Content: The body may be considered a site of conflict, an object of control and self-control, and the source of meaning. We examine selected issues related to the body in traditional Chinese and Japanese cultures, such as yin-yang theory, birth and death, medicine, sex, diet, monasticism, and meditation. We will learn a complete set of Taiji (T’ai-chi), so that the cultural material will be in dialogue with your body practices. We will draw on certain themes of current theory on the body and practice, such as the idea of the body as a “produced” object, the notion of “habitus” as “embodied culture,” and the bodily basis of language. This is a Theory-Practice Learning course.

Texts: Texts may include: Kristofer Schipper, The Taoist Body; Lao Tzu, Tao Te Ching; Dogen, Pure Standards for the Zen Community; a selection of theoretical writings and a selection of Chinese and Japanese fiction.


Particulars: Given the nature of this class, active participation is essential; Also, short written responses to readings throughout the semester; a more polished 10-page research paper; other short tests on the reading as needed.
Meets General Education Requirement for advanced seminar.


REL 352R: Gender and Religion: Global Christian Women's Voices

Patterson, MWF 9:35-10:25,  (same as WS 352), MAX: 15

Content: This course will take a journey through and with the voices and witnesses of Christian women who are searching for histories, rituals, texts, theologies, and communities that reflect their spiritual paths in this tradition. From early Christian women, through the Middle Ages women mystics, to the first waves of Christian feminist theology, to the voices of contemporary women around the world, we will explore how women have reshaped traditional categories and blazed new trails for understanding their faith and giving testimony in word and activism.

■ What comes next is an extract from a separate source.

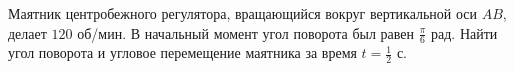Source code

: Маятник центробежного регулятора, вращающийся вокруг вертикальной оси
$AB$, делает $120$ об/мин. В начальный момент угол поворота был равен
$\frac{\pi}{6}$ рад. Найти угол поворота и угловое перемещение маятника
за время $t=\frac{1}{2}$ с.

Texts:  The texts for this class will be wide-ranging. They will include writings by Elizabeth Clark, Julian of Norwich, Teresa of Avila, Elizabeth Schussler-Fiorenza, Elizabeth Johnson, Mary Daly, Kwok Pui-Lan, Ada Maria Isasi-Diaz, Katie Cannon, and Rebecca Chopp.

Particulars: The class will be participatory and experiential. Critical thinking skills will be emphasized along with imaginative exercises in theological construction. Short papers and response journaling will be required.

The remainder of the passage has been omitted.